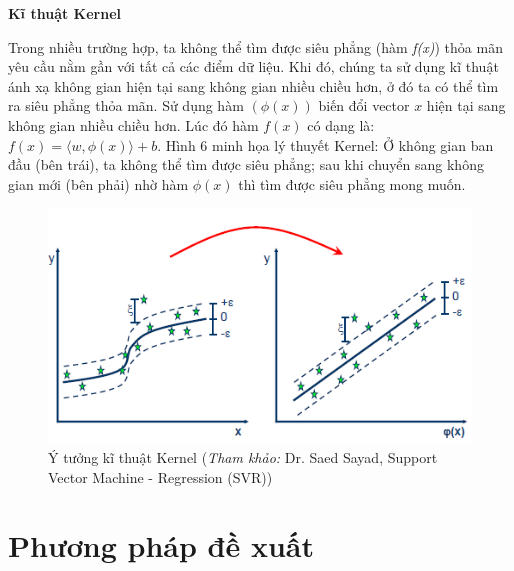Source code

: \documentclass[12pt]{extarticle}
\begin{document}
			\par \textbf{Kĩ thuật Kernel}
			\par Trong nhiều trường hợp, ta không thể tìm được siêu phẳng (hàm \textit{f(x)}) thỏa mãn yêu cầu nằm gần với tất cả các điểm dữ liệu. Khi đó, chúng ta sử dụng kĩ thuật ánh xạ không gian hiện tại sang không gian nhiều chiều hơn, ở đó ta có thể tìm ra siêu phẳng thỏa mãn. Sử dụng hàm $(\phi(x))$ biến đổi vector $x$ hiện tại sang không gian nhiều chiều hơn. Lúc đó hàm $f(x)$ có dạng là: $f(x)=\langle w,\phi(x)\rangle + b$. Hình 6 minh họa lý thuyết Kernel: Ở không gian ban đầu (bên trái), ta không thể tìm được siêu phẳng; sau khi chuyển sang không gian mới (bên phải) nhờ hàm $\phi(x)$ thì tìm được siêu phẳng mong muốn.
				\begin{figure}[h!]
				\includegraphics[width=\linewidth]{kernel}
				\caption[Ý tưởng kĩ thuật Kernel]{Ý tưởng kĩ thuật Kernel (\textit{Tham khảo:} Dr. Saed Sayad, Support Vector Machine - Regression (SVR))}
				\label{fig:svr}
			\end{figure}
	\section{Phương pháp đề xuất}								
\end{document}

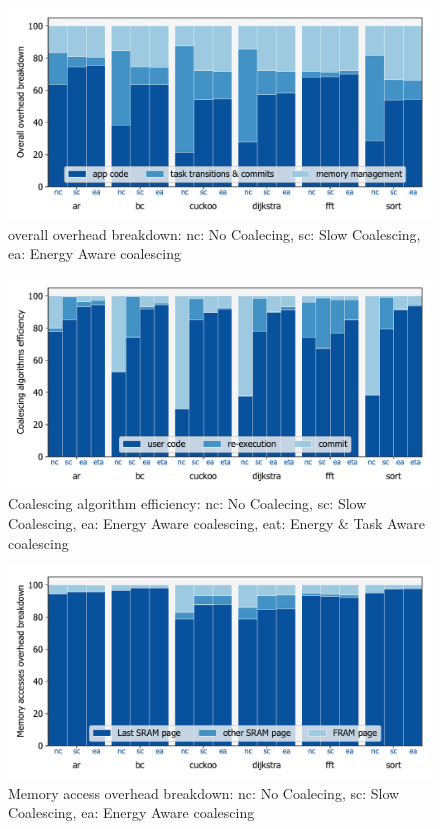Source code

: \begin{figure}
	\centering
	\includegraphics[width=\columnwidth]{figures/overallOverhead}
	\caption{ overall overhead breakdown: nc: No Coalecing, sc: Slow Coalescing, ea: Energy Aware coalescing }
	\label{fig:overallOverheadBreakdown}
\end{figure}


\begin{figure}
	\centering
	\includegraphics[width=\columnwidth]{figures/coalEfficiency}
	\caption{ Coalescing algorithm efficiency:  nc: No Coalecing, sc: Slow Coalescing, ea: Energy Aware coalescing, eat: Energy \& Task Aware coalescing }
	\label{fig:coalEfficiency}
\end{figure}

\begin{figure}
	\centering
	\includegraphics[width=\columnwidth]{figures/memAccess}
	\caption{ Memory access overhead breakdown:  nc: No Coalecing, sc: Slow Coalescing, ea: Energy Aware coalescing }
	\label{fig:coalEfficiency}
\end{figure}

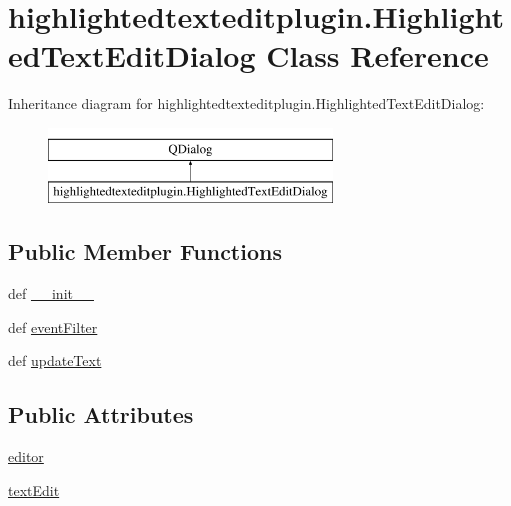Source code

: \hypertarget{classhighlightedtexteditplugin_1_1HighlightedTextEditDialog}{}\section{highlightedtexteditplugin.\+Highlighted\+Text\+Edit\+Dialog Class Reference}
\label{classhighlightedtexteditplugin_1_1HighlightedTextEditDialog}
Inheritance diagram for highlightedtexteditplugin.\+Highlighted\+Text\+Edit\+Dialog\+:\begin{figure}[H]
\begin{center}
\leavevmode
\includegraphics[height=2.000000cm]{classhighlightedtexteditplugin_1_1HighlightedTextEditDialog}
\end{center}
\end{figure}
\subsection*{Public Member Functions}
\begin{DoxyCompactItemize}
\item 
def \hyperlink{classhighlightedtexteditplugin_1_1HighlightedTextEditDialog_acc50ee618617b205b376fad38463822e}{\+\_\+\+\_\+init\+\_\+\+\_\+}
\item 
def \hyperlink{classhighlightedtexteditplugin_1_1HighlightedTextEditDialog_a02284850219be35dfe91a436a5d9c680}{event\+Filter}
\item 
def \hyperlink{classhighlightedtexteditplugin_1_1HighlightedTextEditDialog_a6db8c30868c2394e626dfca05d41f48e}{update\+Text}
\end{DoxyCompactItemize}
\subsection*{Public Attributes}
\begin{DoxyCompactItemize}
\item 
\hyperlink{classhighlightedtexteditplugin_1_1HighlightedTextEditDialog_af013db1f75957dd1815cb92ecd117ef5}{editor}
\item 
\hyperlink{classhighlightedtexteditplugin_1_1HighlightedTextEditDialog_a04a2c07ea4bd833e7c458ab676726087}{text\+Edit}
\end{DoxyCompactItemize}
⁂
Work instructions |
Count each line above that has the word "label" in it, and write down nothing but the total.

Written solution |
5